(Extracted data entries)
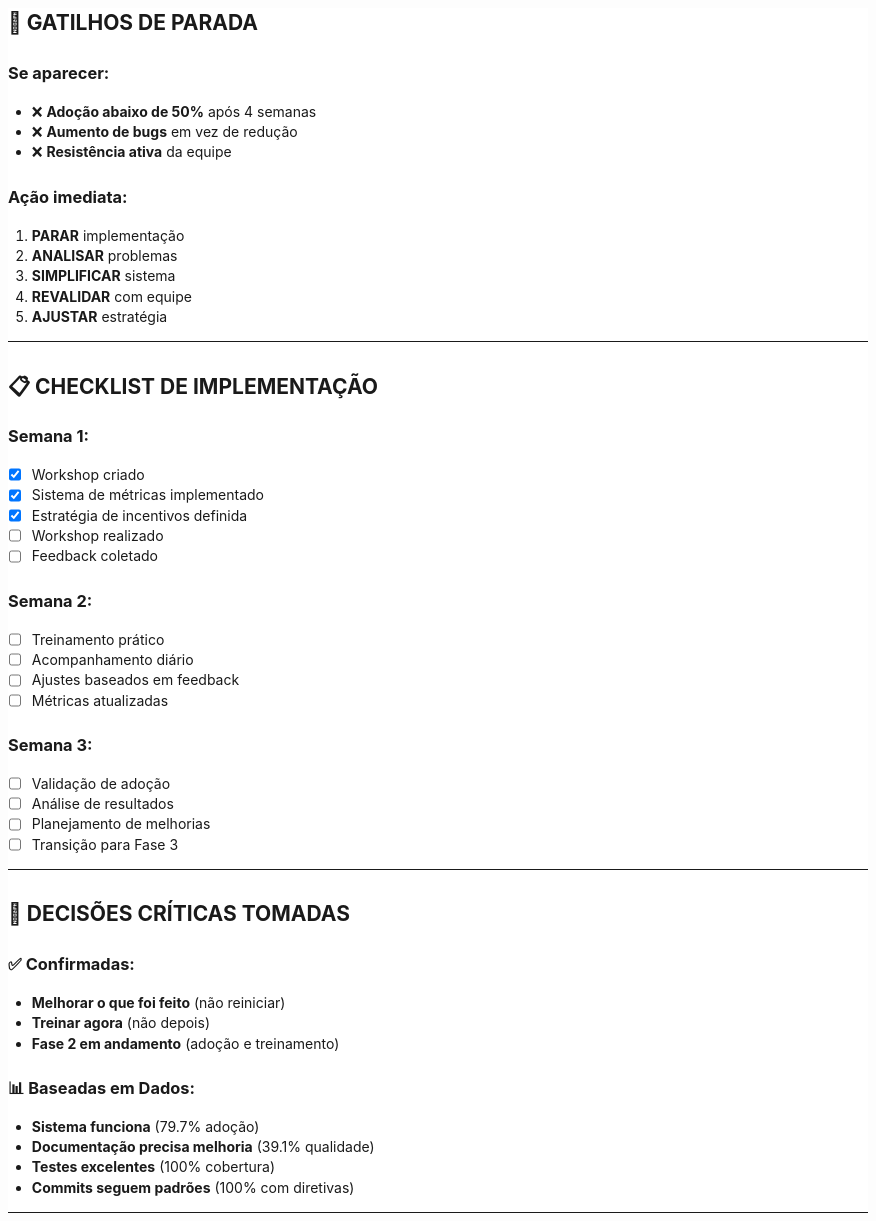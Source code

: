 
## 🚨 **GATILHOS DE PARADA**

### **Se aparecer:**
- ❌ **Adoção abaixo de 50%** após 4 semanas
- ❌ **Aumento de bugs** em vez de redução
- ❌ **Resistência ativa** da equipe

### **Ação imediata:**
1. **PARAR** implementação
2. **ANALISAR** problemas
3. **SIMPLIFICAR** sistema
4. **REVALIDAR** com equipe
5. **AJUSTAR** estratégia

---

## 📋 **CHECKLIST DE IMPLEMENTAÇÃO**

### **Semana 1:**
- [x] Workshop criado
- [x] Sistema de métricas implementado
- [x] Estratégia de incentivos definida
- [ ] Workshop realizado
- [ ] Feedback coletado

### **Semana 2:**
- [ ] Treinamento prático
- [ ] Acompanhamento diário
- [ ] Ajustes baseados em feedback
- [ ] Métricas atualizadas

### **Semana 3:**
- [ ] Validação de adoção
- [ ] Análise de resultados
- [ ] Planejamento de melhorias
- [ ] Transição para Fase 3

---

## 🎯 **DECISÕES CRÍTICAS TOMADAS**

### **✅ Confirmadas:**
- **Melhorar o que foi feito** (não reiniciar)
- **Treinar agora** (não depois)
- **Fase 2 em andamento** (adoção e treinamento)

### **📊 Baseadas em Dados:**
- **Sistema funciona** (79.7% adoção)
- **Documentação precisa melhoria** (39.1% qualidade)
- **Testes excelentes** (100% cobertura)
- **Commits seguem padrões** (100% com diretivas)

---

* * *

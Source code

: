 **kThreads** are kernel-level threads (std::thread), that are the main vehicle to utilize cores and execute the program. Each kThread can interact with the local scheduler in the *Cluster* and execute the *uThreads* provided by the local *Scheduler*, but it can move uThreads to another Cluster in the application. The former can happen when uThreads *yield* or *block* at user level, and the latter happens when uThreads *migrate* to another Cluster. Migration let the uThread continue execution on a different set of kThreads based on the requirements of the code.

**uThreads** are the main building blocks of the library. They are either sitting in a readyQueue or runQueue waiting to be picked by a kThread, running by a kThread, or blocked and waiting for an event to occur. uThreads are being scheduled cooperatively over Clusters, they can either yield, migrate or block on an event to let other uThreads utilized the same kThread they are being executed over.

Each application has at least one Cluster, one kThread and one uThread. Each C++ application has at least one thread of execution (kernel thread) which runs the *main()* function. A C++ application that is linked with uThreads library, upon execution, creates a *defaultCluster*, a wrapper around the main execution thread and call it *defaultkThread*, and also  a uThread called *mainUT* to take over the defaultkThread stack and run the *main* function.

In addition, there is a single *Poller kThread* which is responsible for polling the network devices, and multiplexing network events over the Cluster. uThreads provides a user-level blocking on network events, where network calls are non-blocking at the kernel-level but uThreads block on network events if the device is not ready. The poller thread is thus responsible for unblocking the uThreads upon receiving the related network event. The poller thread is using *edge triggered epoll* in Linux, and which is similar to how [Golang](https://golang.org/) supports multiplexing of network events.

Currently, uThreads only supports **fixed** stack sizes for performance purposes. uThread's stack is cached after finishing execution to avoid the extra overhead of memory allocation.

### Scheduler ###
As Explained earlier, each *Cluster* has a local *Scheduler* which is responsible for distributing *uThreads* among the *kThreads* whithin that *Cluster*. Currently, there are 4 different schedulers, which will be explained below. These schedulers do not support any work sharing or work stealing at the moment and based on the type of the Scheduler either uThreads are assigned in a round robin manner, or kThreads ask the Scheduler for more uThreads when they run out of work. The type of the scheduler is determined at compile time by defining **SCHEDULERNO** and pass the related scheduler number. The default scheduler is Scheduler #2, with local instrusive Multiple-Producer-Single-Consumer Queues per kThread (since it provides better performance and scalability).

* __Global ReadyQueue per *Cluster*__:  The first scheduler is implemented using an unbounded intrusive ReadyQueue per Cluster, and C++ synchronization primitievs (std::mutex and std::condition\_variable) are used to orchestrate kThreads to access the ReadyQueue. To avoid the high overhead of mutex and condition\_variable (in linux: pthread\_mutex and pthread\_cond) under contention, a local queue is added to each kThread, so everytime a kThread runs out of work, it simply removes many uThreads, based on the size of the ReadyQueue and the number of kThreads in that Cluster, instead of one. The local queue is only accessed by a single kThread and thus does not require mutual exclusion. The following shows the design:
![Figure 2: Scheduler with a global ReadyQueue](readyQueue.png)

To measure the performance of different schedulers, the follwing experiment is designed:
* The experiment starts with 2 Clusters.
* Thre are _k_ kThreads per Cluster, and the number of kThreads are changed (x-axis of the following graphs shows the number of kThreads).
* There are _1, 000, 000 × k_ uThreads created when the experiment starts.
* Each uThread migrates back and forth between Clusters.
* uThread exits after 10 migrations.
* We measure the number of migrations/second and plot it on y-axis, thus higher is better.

---

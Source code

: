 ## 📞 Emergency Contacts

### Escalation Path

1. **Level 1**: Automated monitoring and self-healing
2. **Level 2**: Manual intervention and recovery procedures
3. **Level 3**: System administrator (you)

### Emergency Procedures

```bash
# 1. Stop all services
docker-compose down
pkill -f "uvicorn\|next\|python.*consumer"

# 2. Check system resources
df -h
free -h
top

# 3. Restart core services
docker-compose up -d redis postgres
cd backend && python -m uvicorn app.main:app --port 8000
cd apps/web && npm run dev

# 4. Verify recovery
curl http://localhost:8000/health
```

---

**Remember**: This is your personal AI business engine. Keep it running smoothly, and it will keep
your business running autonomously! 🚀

• Aim of the task
Return word for word the lines above from the line with "number of kThreads)." to the line with "higher is better.", including both and leaving out all others.

• Result of this exercise
* Thre are _k_ kThreads per Cluster, and the number of kThreads are changed (x-axis of the following graphs shows the number of kThreads).
* There are _1, 000, 000 × k_ uThreads created when the experiment starts.
* Each uThread migrates back and forth between Clusters.
* uThread exits after 10 migrations.
* We measure the number of migrations/second and plot it on y-axis, thus higher is better.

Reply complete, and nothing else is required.